> [Required action]: Each record has to be returned exactly as it appears.

> [Task input]:
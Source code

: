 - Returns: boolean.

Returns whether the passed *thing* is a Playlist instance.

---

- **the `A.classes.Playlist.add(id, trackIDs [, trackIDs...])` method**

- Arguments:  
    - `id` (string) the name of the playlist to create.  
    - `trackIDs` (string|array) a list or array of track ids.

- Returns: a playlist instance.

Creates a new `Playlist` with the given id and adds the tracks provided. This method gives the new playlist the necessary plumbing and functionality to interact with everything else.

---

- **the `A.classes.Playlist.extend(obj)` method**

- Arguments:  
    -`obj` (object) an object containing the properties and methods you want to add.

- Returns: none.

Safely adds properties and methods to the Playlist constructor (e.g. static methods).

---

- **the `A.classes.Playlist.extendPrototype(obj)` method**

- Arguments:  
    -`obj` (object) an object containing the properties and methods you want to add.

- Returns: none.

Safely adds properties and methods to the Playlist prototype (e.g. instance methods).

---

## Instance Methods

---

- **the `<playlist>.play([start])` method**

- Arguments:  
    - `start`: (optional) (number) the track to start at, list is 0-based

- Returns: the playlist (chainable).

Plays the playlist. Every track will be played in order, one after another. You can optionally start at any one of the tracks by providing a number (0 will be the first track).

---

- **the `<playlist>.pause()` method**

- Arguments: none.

> [Exercise result]:
Source code

: - Returns: boolean.

Returns whether the passed *thing* is a Playlist instance.

---

- **the `A.classes.Playlist.add(id, trackIDs [, trackIDs...])` method**

- Arguments:  
    - `id` (string) the name of the playlist to create.  
    - `trackIDs` (string|array) a list or array of track ids.

- Returns: a playlist instance.

Creates a new `Playlist` with the given id and adds the tracks provided. This method gives the new playlist the necessary plumbing and functionality to interact with everything else.

---

- **the `A.classes.Playlist.extend(obj)` method**

- Arguments:  
    -`obj` (object) an object containing the properties and methods you want to add.

- Returns: none.

Safely adds properties and methods to the Playlist constructor (e.g. static methods).

---

- **the `A.classes.Playlist.extendPrototype(obj)` method**

- Arguments:  
    -`obj` (object) an object containing the properties and methods you want to add.

- Returns: none.

Safely adds properties and methods to the Playlist prototype (e.g. instance methods).

---

## Instance Methods

---

- **the `<playlist>.play([start])` method**

- Arguments:  
    - `start`: (optional) (number) the track to start at, list is 0-based

- Returns: the playlist (chainable).

Plays the playlist. Every track will be played in order, one after another. You can optionally start at any one of the tracks by providing a number (0 will be the first track).

---

- **the `<playlist>.pause()` method**

- Arguments: none.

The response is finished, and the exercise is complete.